Administration, faculty or both?


Though Paxson values the “complementary” aspects of professorship, “what I get a lot of pleasure in is making sure the resources for teaching and research are available.”


Being an administrator expands the opportunity to engage with and support people, Mandel added.


Research “is very focused; sometimes it’s hard to get a sense that you’re really changing anything,” Blumstein said.


As dean of the College, however, Blumstein collaborated regularly with a wide range of campus community members, maintaining her research program as she served.


Blumstein said she is pleased that some of her initiatives, such as the Women in Science and Engineering mentoring program and the Mellon Minority Fellowship, have persisted through the decades.


Though some administrators attempt to balance their responsibilities with teaching, most tend to focus on their roles while in office. This sometimes leads to an “us versus them” mentality between faculty members and administrators.


“Unfortunately, that sentiment is not uncommon,” Vohra said. But having more faculty serve in the administration helps alleviate some tension and reduce the idea of University administration as a “corporate structure,” he added.


Given the number of Brown faculty members who have remained on campus for decades on end, it is “surprising that not more faculty serve in administrative roles,” Vohra added.


Instead, institutions often “silo people in their professional journeys as purely faculty or solely administration” rather than seeing the potential benefits of intersection, said Eric Estes, incoming vice president of campus life and student services. His current role at Oberlin as vice president and dean of students allows him to work in “multiple spheres” that engage with students, curriculum and issues of diversity and inclusion, he added.


Estes is drawn to administrative roles that help facilitate students’ college education in and outside of the classroom, he said, adding that “there’s a complex experience that includes both” academic and personal learning. He enjoys being able to focus on how administrators can empower students to make those connections more meaningful.


Blumstein agrees that it is unfair to categorize University personnel into “faculty” versus “administrator.”


“As soon as you leave, you become one of ‘them,’” she said. “People just don’t give enough slack.”


But, Blumstein added, the administration is always trying to bridge the gap between faculty members and administrators — “more so” than faculty members do.


“What’s important is to note that all of our administrators have been in the trenches. They know how hard it is to be faculty,” Blumstein said.

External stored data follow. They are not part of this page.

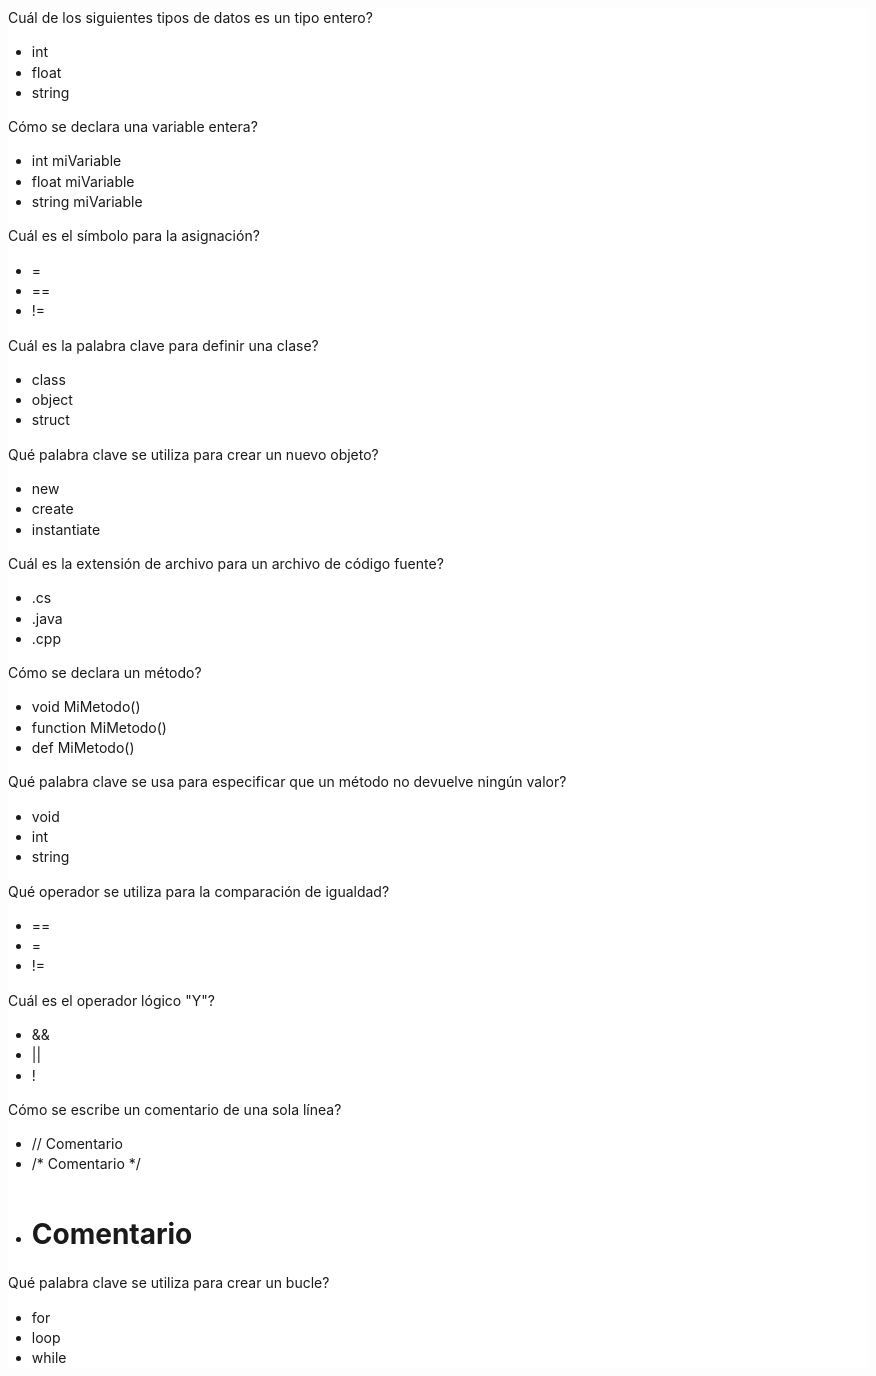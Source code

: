 Cuál de los siguientes tipos de datos es un tipo entero?
- int
- float
- string

Cómo se declara una variable entera?
- int miVariable
- float miVariable
- string miVariable

Cuál es el símbolo para la asignación?
- =
- ==
- !=

Cuál es la palabra clave para definir una clase?
- class
- object
- struct

Qué palabra clave se utiliza para crear un nuevo objeto?
- new
- create
- instantiate

Cuál es la extensión de archivo para un archivo de código fuente?
- .cs
- .java
- .cpp

Cómo se declara un método?
- void MiMetodo() 
- function MiMetodo()
- def MiMetodo()

Qué palabra clave se usa para especificar que un método no devuelve ningún valor?
- void
- int
- string

Qué operador se utiliza para la comparación de igualdad?
- ==
- =
- !=

Cuál es el operador lógico "Y"?
- &&
- ||
- !

Cómo se escribe un comentario de una sola línea?
- // Comentario
- /* Comentario */
- # Comentario

Qué palabra clave se utiliza para crear un bucle?
- for
- loop
- while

Opportunities beyond University Hall


After seven years at the helm of the College, Blumstein “came home” to her faculty position — but the experience was worth it, she said. “I had a wonderful time — in lots of ways, I felt I made a little bit of a difference at Brown.”


For the time being, Estes wants to remain in roles that further his connections with students and allow him to help enhance their college experiences, he said. His initial intentions of conducting research and teaching have blossomed into a more interdisciplinary approach to higher education.


Because Carey is not a tenured faculty member like many of his colleagues, returning to a professorship after his work in the Office of Planning and Policy is not an option, but “I imagine staying in higher ed,” he said.


Paxson “could imagine going back” to a faculty position and “teaching and conducting research for a while” after her tenure as president. Her plans are “very wide open” and depend on her future family life.


Working in the faculty is “valuable,” Paxson said, because over the course of many decades, “you can reinvent yourself” as a teacher, researcher, leader and innovator.


Whether faculty members remain to further pursue their research or become administrators, she said that most “don’t want to leave Brown.”


Indeed, for Carey, Vohra and Blumstein, at their 25th, 33rd and 46th anniversaries of coming to the University, leaving is not a consideration.


“It’s been a great place to be,” Vohra said.